**Recorded data**
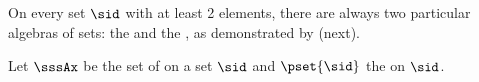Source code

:On every set $\sid$ with at least 2 elements,
there are always two particular algebras of sets:
the  and the ,
as demonstrated by  (next).
\begin{example}
\label{ex:ss_algebra_smallest}
Let $\sssAx$ be the set of   on a set $\sid$ and
$\pset{\sid}$ the   on $\sid$.
\end{example}


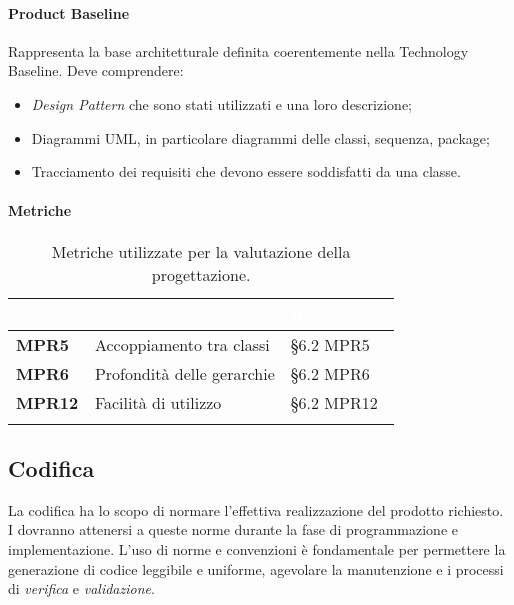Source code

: \paragraph{Product Baseline}
Rappresenta la base architetturale definita coerentemente nella Technology Baseline. Deve comprendere:
\begin{itemize}
	\item {\textit{Design Pattern}} che sono stati utilizzati e una loro descrizione;
	\item Diagrammi UML, in particolare diagrammi delle classi, sequenza, package;
	\item Tracciamento dei requisiti che devono essere soddisfatti da una classe.
\end{itemize}

\paragraph{Metriche}
\setlength{\freewidth}{\dimexpr\textwidth-0\tabcolsep}
\renewcommand{\arraystretch}{1.5}
\setlength{\aboverulesep}{0pt}
\setlength{\belowrulesep}{0pt}
\begin{longtable}{L{.22\freewidth} L{.4\freewidth} L{.2\freewidth}}
	\toprule
	\textcolor{white}{\textbf{Metrica}}&
	\textcolor{white}{\textbf{Descrizione}}&	
	\textcolor{white}{\textbf{Riferimento}}\\	
	\toprule
	\endhead
	
	\textbf{MPR5} & Accoppiamento tra classi & \S 6.2 MPR5 \\
	\textbf{MPR6} & Profondità delle gerarchie & \S 6.2 MPR6 \\
	\textbf{MPR12} & Facilità di utilizzo & \S 6.2 MPR12 \\
	
	\bottomrule
	\caption*{Metriche utilizzate per la valutazione della progettazione.}
\end{longtable}

\subsection{Codifica} %
La codifica ha lo scopo di normare l'effettiva realizzazione del prodotto richiesto. I \progrs{} dovranno attenersi a queste norme durante la fase di programmazione e implementazione.
L'uso di norme e convenzioni è fondamentale per permettere la generazione di codice leggibile e uniforme, agevolare la manutenzione e i processi di \emph{verifica} e \emph{validazione}.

**Assigned task**
Search the records for the string "longtable" and return every line in which it occurs.

**Answer for this exercise**
\begin{longtable}{L{.22\freewidth} L{.4\freewidth} L{.2\freewidth}}
\end{longtable}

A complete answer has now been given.